Just because there’s no deer doesn’t mean the track wasn’t magical.

We bumped this deer last night after approximately a mile, and backed out to try again in the morning. We bumped her again this morning after 1.84 miles.

That’s one tired happy dog right there…

11/16/2024

We are living the high life at Honey Creek Resort with True Impact Outdoors veterans hunt

Photos from Bearded Lady Tracking and Game Recovery's post 11/13/2024

Another win for Karma yesterday, and another good story!

This buck cruised through while the hunter was sitting, creating an awkward shot angle and the hunter admitted he hit “a little back” from the vital triangle he was aiming for. Now for trackers, those three words usually mean guts, but that was not the case here!

Because the hunter knew the shot was not where he wanted it, they waited a very appropriate 4 hours to track. The deer was bumped 350 yards from where he was shot, likely 5-6 hours after the shot because of the time it took to track in the dark.

The hunter thought the deer looked like it was stumbling, so waited a short time and tracked again. He was bumped again after 75 yards and the hunter backed out.

Karma arrived 22 hours after the shot, and was able to locate the deer another 75 yards after the point of loss, with zero blood present the last 75 yards.

The shot went through both lungs, and I inspected the pluck myself to confirm. Deer are just that tough this time of year!!!

If this buck had been bumped 1 or 2 hours sooner, who knows how far he might have traveled.

11/05/2024

It’s been a long weekend of tracking and I finally have time to share this recovery.

The deer crossed the river onto a hairpin with about 250 yards between the river and a farm conglomerate we couldn’t contact for permission.

Karma took a beeline up the riverbank and straight down a track headed right for the property line. About 75 yards in she started putting her nose in the air, and then put her nose back down and drug us straight to the property line where we stopped.

With zero blood to confirm, the hunter asked if we could keep looking. He had waited 6 years to hunt in Iowa, and this was his target buck. We were praying he might have turned and crossed back onto the hunters property.

We tried several other trails, and even bumped a bedded doe with minimal interest. We started to run the original line again, and instead of continuing past the spot where she’d put her nose in the air, she followed her nose straight to this buck based on wind scent alone. Based on the direction he was facing and the trail he was on, he had gone over to the other property and circled back.

Thank goodness for a stiff afternoon breeze and a dog with a good nose!!

11/04/2024

Waiting for permission to cross the property line where the hunter “doesn’t think he went”

At least my buddy is cute…

Photos from Southern Ohio Outfitters's post 10/04/2024
Photos from Bearded Lady Tracking and Game Recovery's post 09/25/2024

A tale of a .350 legend and trusting your dog…

Deer Trackers are like fishermen, they have a bunch of stories and a bunch of photos.

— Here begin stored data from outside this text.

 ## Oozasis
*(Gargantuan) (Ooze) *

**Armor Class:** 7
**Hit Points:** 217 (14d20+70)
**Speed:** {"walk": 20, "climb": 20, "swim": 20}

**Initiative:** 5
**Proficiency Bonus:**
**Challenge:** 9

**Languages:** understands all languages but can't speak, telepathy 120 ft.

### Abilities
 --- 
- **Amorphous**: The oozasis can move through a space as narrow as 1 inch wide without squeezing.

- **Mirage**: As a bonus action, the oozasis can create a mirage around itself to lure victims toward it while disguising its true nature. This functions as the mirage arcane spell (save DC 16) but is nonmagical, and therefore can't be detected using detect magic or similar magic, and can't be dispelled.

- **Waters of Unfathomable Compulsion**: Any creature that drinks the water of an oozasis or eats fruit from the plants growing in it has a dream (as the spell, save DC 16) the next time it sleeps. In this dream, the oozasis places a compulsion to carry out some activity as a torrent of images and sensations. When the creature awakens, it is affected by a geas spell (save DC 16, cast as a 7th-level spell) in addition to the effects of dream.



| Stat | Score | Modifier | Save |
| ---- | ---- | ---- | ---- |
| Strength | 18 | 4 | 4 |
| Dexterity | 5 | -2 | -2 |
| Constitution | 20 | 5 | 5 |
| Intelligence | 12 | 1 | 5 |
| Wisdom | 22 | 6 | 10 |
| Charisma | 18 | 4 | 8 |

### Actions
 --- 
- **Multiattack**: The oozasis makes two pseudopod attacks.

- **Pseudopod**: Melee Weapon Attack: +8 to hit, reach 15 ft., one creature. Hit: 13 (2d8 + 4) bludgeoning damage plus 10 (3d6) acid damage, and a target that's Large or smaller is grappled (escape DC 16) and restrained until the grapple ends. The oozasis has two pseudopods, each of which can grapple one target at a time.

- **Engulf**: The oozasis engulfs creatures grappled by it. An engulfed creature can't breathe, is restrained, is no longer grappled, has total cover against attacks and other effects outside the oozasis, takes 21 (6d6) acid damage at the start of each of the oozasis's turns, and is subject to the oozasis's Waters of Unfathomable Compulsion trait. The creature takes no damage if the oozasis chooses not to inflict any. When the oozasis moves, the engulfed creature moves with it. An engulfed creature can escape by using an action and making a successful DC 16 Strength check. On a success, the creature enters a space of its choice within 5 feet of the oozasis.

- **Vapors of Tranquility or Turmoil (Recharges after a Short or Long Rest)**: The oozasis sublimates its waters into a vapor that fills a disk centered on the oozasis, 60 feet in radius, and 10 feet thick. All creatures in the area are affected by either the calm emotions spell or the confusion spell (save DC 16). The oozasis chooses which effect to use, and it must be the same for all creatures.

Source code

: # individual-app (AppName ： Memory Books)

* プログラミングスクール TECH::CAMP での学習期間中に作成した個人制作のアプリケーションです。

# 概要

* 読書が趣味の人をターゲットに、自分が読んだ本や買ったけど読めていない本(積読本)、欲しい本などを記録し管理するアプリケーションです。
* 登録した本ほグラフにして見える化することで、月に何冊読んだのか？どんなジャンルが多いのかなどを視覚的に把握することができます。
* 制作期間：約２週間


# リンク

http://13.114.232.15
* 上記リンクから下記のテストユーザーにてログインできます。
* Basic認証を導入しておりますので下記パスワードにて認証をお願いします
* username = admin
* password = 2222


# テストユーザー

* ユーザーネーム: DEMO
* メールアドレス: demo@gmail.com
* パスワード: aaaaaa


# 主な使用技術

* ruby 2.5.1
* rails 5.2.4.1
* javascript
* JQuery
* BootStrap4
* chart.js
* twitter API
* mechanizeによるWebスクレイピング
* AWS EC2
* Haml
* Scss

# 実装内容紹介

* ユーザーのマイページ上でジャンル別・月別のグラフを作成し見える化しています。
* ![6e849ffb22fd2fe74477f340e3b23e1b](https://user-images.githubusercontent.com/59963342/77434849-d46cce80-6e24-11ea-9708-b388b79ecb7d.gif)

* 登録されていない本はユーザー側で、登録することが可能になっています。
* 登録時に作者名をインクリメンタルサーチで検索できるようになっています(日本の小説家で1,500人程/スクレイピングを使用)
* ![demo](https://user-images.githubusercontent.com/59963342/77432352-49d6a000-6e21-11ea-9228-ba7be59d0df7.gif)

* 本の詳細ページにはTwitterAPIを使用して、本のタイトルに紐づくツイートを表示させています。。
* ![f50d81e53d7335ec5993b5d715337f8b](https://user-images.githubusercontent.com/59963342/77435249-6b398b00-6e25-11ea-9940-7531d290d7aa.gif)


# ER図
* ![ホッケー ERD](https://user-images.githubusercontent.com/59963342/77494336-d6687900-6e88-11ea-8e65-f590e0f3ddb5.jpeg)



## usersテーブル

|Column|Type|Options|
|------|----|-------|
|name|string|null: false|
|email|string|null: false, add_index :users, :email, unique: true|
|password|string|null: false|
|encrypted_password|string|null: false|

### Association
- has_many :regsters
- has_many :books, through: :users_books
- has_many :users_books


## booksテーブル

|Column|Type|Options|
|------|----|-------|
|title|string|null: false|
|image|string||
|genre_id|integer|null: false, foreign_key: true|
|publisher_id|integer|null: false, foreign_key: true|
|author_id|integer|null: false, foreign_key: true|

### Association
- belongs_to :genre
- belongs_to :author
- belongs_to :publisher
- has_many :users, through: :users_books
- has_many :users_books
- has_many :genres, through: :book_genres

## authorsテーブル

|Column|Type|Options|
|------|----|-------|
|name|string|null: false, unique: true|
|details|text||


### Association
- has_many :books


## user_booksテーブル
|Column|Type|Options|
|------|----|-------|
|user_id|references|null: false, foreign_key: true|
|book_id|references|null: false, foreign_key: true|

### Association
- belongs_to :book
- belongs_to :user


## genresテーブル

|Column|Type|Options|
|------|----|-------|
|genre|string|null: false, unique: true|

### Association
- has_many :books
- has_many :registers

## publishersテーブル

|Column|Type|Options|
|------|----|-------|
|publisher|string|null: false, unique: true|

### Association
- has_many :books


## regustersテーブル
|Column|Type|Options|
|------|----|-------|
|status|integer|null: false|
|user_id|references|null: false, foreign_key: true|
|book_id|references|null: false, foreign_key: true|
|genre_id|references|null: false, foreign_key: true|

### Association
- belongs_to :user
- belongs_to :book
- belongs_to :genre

These photos have a helluva story to with them, and I wish I could say it was perfect work. This track was a learning experience and I hope my fellow trackers can learn something too. I hope you can hang with me and make it to the end…

The background is this is a youth deer, and they knew the buck was larger than the one in front, but they didn’t know how big so there’s no buck fever at play. The firearm was a .350 legend, and it was 75 yards from the blind to the deer. At the shot, the deer dropped in his tracks, and laid down long enough for a father/daughter cheer and hug before he got back up and ran through some thick CRP. The general direction was known, but that was all. They followed sparse large drops of blood for 40 yards then backed out and called immediately for a dog. A high back shot was assumed based on the deers behavior.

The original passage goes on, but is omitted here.